Bagaimanapun juga arena sepakbola adalah panggung untuk menumpahkan rasa nasionalisme dan patriotisme kebangsaan. Zvonimir Boban misalnya, si anak Kroasia ini rela menyumbang US$ 100.000 untuk membeli senjata bagi bangsanya guna melawan tentara Yugoslavia. "Melalui sepakbola saya ingin membiayai perjuangan di garis depan," ucapnya secara heroik.
Lain pula cerita si anak Kroasia lainnya, Robert Prosinecki. Gelandang yang saat itu merumput bersama Real Madrid ini merasa gundah. Semula ia ngotot ingin tetap membela Timnas Yugoslavia yang turut andil membesarkan namanya dalam Piala Dunia tahun 1990. Tetapi apa mau dikata, tentara garda Kroasia mengancam akan membunuhnya jika ia tetap keukeuh membela Yugoslavia di Kualifikasi Piala Eropa tahun 1992.

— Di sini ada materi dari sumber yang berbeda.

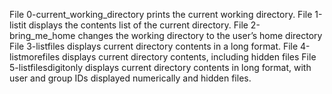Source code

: File 0-current_working_directory prints the current working directory.
File 1-listit displays the contents list of the current directory.
File 2-bring_me_home changes the working directory to the user’s home directory
File 3-listfiles displays current directory contents in a long format.
File 4-listmorefiles displays current directory contents, including hidden files
File 5-listfilesdigitonly displays current directory contents in long format, with user and group IDs displayed numerically and hidden files.
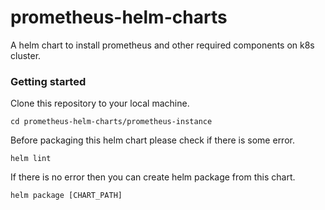 # prometheus-helm-charts
A helm chart to install prometheus and other required components on k8s cluster.

### Getting started
Clone this repository to your local machine.

`cd prometheus-helm-charts/prometheus-instance`

Before packaging this helm chart please check if there is some error.

`helm lint` 

If there is no error then you can create helm package from this chart.

`helm package [CHART_PATH]`

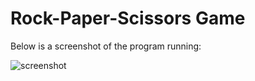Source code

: # Rock-Paper-Scissors Game

Below is a screenshot of the program running:

![screenshot](https://github.com/user-attachments/assets/81e11508-f7d1-4166-ba64-8cb8063fd7e9)
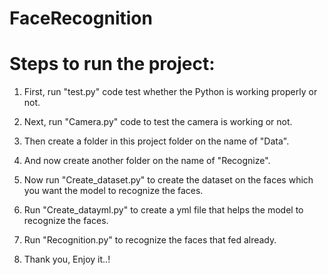 # FaceRecognition

# Steps to run the project:

1. First, run "test.py" code test whether the Python is working properly or not.

2. Next, run "Camera.py" code to test the camera is working or not.

3. Then create a folder in this project folder on the name of "Data".

4. And now create another folder on the name of "Recognize".

5. Now run "Create_dataset.py" to create the dataset on the faces which you want the model to recognize the faces.

6. Run "Create_datayml.py" to create a yml file that helps the model to recognize the faces.

7. Run "Recognition.py" to recognize the faces that fed already.

8. Thank you, Enjoy it..!

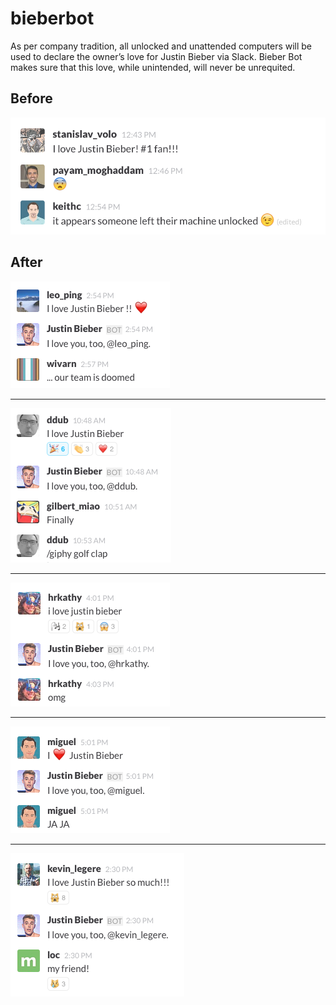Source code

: bieberbot
=========

As per company tradition, all unlocked and unattended computers will be used to declare the owner’s love for Justin Bieber via Slack. Bieber Bot makes sure that this love, while unintended, will never be unrequited.

## Before

![Stas’ unrequited Bieber-love.](https://raw.githubusercontent.com/danielgm/bieberbot/master/screenies/stas_before.png)

## After

![Leo getting some Bieber love!](https://raw.githubusercontent.com/danielgm/bieberbot/master/screenies/leo.png)

---

![Daniel and Bieber sittin’ in a tree...](https://raw.githubusercontent.com/danielgm/bieberbot/master/screenies/daniel.png)

---

![Kathy and Bieber omg!](https://raw.githubusercontent.com/danielgm/bieberbot/master/screenies/kathy.png)

---

![Bieber loves Miguel, too!](https://raw.githubusercontent.com/danielgm/bieberbot/master/screenies/miguel.png)

---

![Kevin is a Belieber!](https://raw.githubusercontent.com/danielgm/bieberbot/master/screenies/kevin.png)

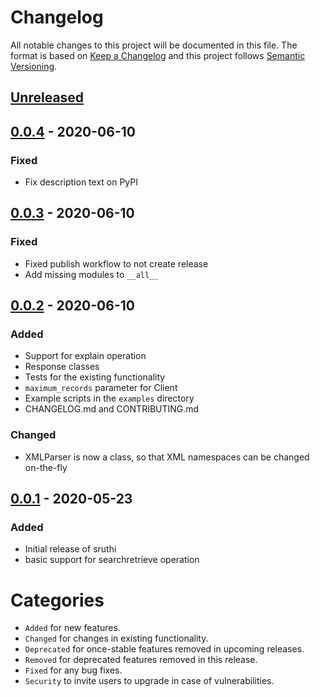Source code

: # Changelog
All notable changes to this project will be documented in this file.
The format is based on [Keep a Changelog](http://keepachangelog.com/) and this project follows [Semantic Versioning](http://semver.org/).

## [Unreleased]

## [0.0.4] - 2020-06-10
### Fixed
- Fix description text on PyPI

## [0.0.3] - 2020-06-10
### Fixed
- Fixed publish workflow to not create release
- Add missing modules to `__all__`

## [0.0.2] - 2020-06-10
### Added
- Support for explain operation
- Response classes
- Tests for the existing functionality
- `maximum_records` parameter for Client
- Example scripts in the `examples` directory
- CHANGELOG.md and CONTRIBUTING.md

### Changed
- XMLParser is now a class, so that XML namespaces can be changed on-the-fly

## [0.0.1] - 2020-05-23
### Added
- Initial release of sruthi
- basic support for searchretrieve operation



# Categories
- `Added` for new features.
- `Changed` for changes in existing functionality.
- `Deprecated` for once-stable features removed in upcoming releases.
- `Removed` for deprecated features removed in this release.
- `Fixed` for any bug fixes.
- `Security` to invite users to upgrade in case of vulnerabilities.

[Unreleased]: https://github.com/metaodi/sruthi/compare/v0.0.4...HEAD
[0.0.4]: https://github.com/metaodi/sruthi/compare/v0.0.3...v0.0.4
[0.0.3]: https://github.com/metaodi/sruthi/compare/v0.0.2...v0.0.3
[0.0.2]: https://github.com/metaodi/sruthi/compare/v0.0.1...v0.0.2
[0.0.1]: https://github.com/metaodi/sruthi/releases/tag/v0.0.1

Pelatih Yugoslavia Ivica Osim pun dianggap serupa sebagai pengkianat bangsa Kroasia karena sikap pragmatisnya yang enggan mundur. Ivica adalah seorang Kroasia dan Istrinya muslim Boznia Hergezovina -- kedua bangsa yang memang sedang ditindas Serbia. Akhirnya desakan publik toh membuat Osim dan Prosinecki mundur memperkuat timnas Yugoslavia. Pilihan bijak ketimbang mati konyol membela negara yang bukan bangsanya lagi.
Sulit memang untuk tidak mengidentikkan Yugoslavia dengan Serbia. Dan sulitnya lagi, tentara Serbia sudah telanjur memiliki reputasi buruk dalam menindas etnis yang lain, terutama orang-orang Bosnia. Tentara Serbia bahkan dianggap telah melakukan kekejaman genosida pada dekade 1990an itu.

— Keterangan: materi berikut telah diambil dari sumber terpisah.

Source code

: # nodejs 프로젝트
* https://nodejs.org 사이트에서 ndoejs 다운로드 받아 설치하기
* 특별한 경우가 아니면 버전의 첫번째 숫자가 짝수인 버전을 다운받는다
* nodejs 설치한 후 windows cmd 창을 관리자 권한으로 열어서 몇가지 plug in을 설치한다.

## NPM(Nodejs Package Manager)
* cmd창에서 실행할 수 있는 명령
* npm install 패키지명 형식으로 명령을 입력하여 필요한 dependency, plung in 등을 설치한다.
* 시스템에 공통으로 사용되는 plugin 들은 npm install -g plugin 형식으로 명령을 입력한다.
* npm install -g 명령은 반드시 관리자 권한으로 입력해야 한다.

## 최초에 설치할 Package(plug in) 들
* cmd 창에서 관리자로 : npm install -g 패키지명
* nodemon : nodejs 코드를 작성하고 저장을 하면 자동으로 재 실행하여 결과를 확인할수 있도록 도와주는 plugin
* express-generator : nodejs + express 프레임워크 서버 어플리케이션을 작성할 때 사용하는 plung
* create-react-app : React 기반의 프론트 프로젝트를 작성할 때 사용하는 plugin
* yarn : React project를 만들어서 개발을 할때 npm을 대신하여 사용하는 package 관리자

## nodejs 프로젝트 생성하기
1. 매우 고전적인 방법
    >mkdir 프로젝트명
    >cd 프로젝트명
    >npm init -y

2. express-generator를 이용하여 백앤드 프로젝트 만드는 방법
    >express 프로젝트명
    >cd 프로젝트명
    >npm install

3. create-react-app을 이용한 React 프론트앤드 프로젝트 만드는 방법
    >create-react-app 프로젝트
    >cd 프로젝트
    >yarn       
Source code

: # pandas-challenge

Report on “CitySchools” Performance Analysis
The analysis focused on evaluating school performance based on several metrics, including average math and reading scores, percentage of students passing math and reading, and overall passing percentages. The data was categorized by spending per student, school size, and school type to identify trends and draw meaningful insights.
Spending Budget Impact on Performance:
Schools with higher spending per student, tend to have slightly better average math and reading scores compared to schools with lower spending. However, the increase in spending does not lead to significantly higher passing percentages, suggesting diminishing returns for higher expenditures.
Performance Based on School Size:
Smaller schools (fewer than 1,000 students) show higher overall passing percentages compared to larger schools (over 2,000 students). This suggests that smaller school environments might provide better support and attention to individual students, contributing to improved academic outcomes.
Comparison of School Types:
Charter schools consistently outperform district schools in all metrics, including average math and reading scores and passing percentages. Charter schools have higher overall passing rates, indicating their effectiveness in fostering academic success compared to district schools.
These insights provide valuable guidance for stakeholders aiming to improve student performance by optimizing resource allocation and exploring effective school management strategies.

Saat timnas didominasi orang-orang Serbia, timnas Yugoslavia justru berhasil meraih Juara III di Piala Dunia 1930. Itu selalu dianggap sebagai prestasi terbaik dalam sejarah sepakbola di wilayah Balkan. Dan prestasi itu dicapai ketika timnas didominasi oleh orang-orang Serbia.
Pesan itu dihamparkan dengan cara yang memang bagus. Narasi film ini dengan lembutnya mengisahkan bagaimana kehidupan personal dan profesional pemain sepakbola digubah menjadi kisah tentang ambisi, persahabatan, antusiasme, daya juang dan cinta. Dengan melupakan latar belakang dominasi etnis Serb di tim nasional Yugoslavia yang jadi inti kisah film ini, penonton tetap bisa menikmatinya sebagai sebuah karya film olahraga yang layak untuk ditonton.
Propaganda yang baik, memang selalu dikerjakan dengan cara dan hasil yang juga baik. Propaganda yang asal-asalan, akan mudah membuat penonton jadi merasa muak. Dan film ini adalah sejenis "propaganda" yang dikerjakan dengan bagus.
Tidak bisa tidak, film ini semakin meneguhkan kebanggaan orang Serbia terhadap keunggulan etnis mereka di hadapan etnis-etnis lain di wilayah Balkan, khususnya di wilayah yang dulu tergabung ke dalam negara Yusgolavia. Film ini menambah rasa percaya diri etnis Serb bahwa sejarah sepakbola Yugoslavia terbentuk atas perjuangan etnis Serb, bukan etnis yang lain.
Tidak heran jika film ini disambut sangat antusias di negara Serbia. Kabarnya, film ini hampir ditonton 1 juta orang Serbia. Dengan jumlah penduduk Serbia hanya sekitar 7 juta orang, artinya lebih dari 10 persen orang Serbia menonton film ini.